A revised short-form of the Edinburgh Handedness Inventory (EHI; Veale, 2014) was used to determine participants’ right/left hand-dominance. The original full-form of the EHI (Oldfield, 1971) assessed 10 everyday activities; the short-form inventory consisted of only 4 of those 10 activities (writing, throwing, toothbrush & spoon handling), which have previously shown a high reliability, factor determinacy and correlation with scores on the original inventory (Veale, 2014). As a self-report measure, participants were required to indicate their hand preference on a five-point scale ranging from “Always Right” to “Always Left”, a strong preference to either hand is scored as two points whilst a week preference is scored as one. The following formula is then used to calculate laterality quotient: LQ = [(R – L)/(R + L) × 100]. The calculation of a laterality quotient classified participants as being either left, mixed or right-handed; a score of 100 would indicate a full right-hand dominance. A strong right-hand dominance was required in order to take part in the study. The mean score for participants in the current study was 92.75 (SD = 9.81), confirming that all participants had a strong right-hand dominance. The short form of the EHI has been found to have very good reliability and factor score determinacy (e.g., Veale, 2014).

Procedure

Full ethical approval, in line with the standards of the British Psychological Society (2018), was obtained from the Psychology Department ethics committee of the University of Bedfordshire. All participants completed the revised short-form of the EHI (Veale, 2014). After displaying a laterality score indicating strong right-hand dominance, participants self-listed languages they were fluent in, in order of dominance; the number of languages listed determined participant's language ability classification of monolingual, bilingual or multilingual. Each participant took part in a total of three conditions. As an act of counterbalancing, half of each language ability group completed the manual motor task in isolation first, followed by verbal fluency in isolation, and then both simultaneously. The other half of each language group completed the verbal fluency task in isolation first, followed by the manual motor task and then both simultaneously. All participants were presented with verbal instructions (in English) and examples of the required tasks prior to completing each of the experimental conditions. The total number of correct responses were noted during tests of verbal fluency.

Verbal fluency

As per the COWAT (Benton & Hamsher, 1976), participants were instructed to vocalize as many words as possible beginning with a given letter, as fast as possible, excluding proper nouns. Participants were given a time limit of 60 s. The total number of correct responses were noted during the test and later validated through voice recordings. The letter “C” was given to participants during the isolated condition, followed by letters “L” and “F” during the simultaneous conditions. Any proper nouns and repeated root words with added pre-fixes and suffixes were not included in the total word count score.

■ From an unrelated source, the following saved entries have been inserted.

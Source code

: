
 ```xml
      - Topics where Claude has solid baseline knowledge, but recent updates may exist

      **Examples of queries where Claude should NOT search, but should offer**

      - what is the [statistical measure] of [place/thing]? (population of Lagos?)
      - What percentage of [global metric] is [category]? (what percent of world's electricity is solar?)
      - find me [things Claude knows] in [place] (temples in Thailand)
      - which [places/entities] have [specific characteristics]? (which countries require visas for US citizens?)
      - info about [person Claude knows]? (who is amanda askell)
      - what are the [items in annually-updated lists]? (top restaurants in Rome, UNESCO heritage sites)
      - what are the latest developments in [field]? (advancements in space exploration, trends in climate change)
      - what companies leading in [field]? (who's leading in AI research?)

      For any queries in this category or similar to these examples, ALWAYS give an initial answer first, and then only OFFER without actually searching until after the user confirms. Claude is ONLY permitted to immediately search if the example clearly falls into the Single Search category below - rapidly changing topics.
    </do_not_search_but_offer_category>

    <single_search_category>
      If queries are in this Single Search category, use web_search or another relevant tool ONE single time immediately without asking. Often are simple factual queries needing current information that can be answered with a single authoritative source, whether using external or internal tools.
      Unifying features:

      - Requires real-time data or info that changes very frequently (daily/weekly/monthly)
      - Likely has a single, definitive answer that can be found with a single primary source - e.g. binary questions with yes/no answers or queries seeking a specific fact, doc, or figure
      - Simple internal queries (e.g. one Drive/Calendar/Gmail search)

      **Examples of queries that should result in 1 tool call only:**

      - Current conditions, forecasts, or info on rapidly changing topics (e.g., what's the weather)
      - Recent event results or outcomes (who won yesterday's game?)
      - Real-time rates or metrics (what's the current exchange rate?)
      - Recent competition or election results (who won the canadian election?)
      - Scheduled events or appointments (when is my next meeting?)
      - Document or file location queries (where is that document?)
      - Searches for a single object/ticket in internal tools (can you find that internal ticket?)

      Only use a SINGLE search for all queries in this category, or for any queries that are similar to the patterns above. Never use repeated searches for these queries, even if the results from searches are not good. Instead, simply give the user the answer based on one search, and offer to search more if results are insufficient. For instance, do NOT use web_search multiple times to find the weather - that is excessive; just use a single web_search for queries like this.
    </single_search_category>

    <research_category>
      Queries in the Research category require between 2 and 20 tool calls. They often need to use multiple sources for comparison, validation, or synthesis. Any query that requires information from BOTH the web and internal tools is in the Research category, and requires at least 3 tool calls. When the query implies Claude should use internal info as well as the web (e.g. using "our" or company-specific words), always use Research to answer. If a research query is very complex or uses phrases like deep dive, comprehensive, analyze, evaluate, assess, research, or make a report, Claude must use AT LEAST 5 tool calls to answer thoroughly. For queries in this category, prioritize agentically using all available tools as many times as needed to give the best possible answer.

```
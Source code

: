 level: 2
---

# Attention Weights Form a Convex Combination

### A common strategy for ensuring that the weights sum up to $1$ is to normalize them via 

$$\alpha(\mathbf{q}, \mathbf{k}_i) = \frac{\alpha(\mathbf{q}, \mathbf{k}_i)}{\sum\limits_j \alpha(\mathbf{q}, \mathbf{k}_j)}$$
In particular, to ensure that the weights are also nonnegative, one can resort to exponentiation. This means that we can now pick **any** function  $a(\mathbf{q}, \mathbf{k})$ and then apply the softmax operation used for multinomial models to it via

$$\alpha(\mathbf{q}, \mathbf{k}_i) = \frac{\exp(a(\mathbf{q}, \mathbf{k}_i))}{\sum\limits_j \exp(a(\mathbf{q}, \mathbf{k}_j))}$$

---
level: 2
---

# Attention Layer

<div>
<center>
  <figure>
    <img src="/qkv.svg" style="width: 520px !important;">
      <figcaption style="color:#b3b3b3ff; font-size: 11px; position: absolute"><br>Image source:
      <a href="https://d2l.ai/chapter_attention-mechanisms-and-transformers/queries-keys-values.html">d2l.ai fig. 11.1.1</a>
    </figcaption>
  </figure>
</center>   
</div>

Manual motor task performance

Each participant completed the motor task in isolation, initially with their dominant (right) hand, followed by their non-dominant (left) hand. They were presented with the pegboard and metal pegs and were shown how to place the pegs in the holes. Participants were instructed to place only one item at a time, as fast as possible, using only one hand. If an item were to be dropped, the participant was instructed to disregard it and continue. Participants then repeated this procedure whilst simultaneously performing the verbal fluency task.

Data analysis

Following the work of Hodgson et al. (2019), we calculated a dual-task decrement (DTD) to determine the extent of interference across conditions. This was calculated for each outcome measure—verbal fluency (VF) and manual motor task (MMT)—as per Hodgson et al. (p. 1105): $\mathbf{D}\mathbf{T}\mathbf{D}\mathbf{Q}\mathbf{u}\mathbf{o}\mathbf{t}\mathbf{i}\mathbf{e}\mathbf{n}\mathbf{t}=\left[\left(\mathrm{d}\mathrm{u}\mathrm{a}\mathrm{l}\text{-}\mathrm{t}\mathrm{a}\mathrm{s}\mathrm{k}\mathrm{s}\mathrm{c}\mathrm{o}\mathrm{r}\mathrm{e}\text{–}\mathrm{s}\mathrm{i}\mathrm{n}\mathrm{g}\mathrm{l}\mathrm{e}\text{-}\mathrm{t}\mathrm{a}\mathrm{s}\mathrm{k}\mathrm{s}\mathrm{c}\mathrm{o}\mathrm{r}\mathrm{e}\right)/\mathrm{s}\mathrm{i}\mathrm{n}\mathrm{g}\mathrm{l}\mathrm{e}\mathrm{t}\mathrm{a}\mathrm{s}\mathrm{k}\mathrm{s}\mathrm{c}\mathrm{o}\mathrm{r}\mathrm{e}\right]\times 100$

Negative DTD scores = poorer dual-task performance relative to single-task, positive DTD scores = better dual-task performance relative to single-task; the greater the distance of the DTD from zero, the greater the discrepancy between dual- and single-task performances.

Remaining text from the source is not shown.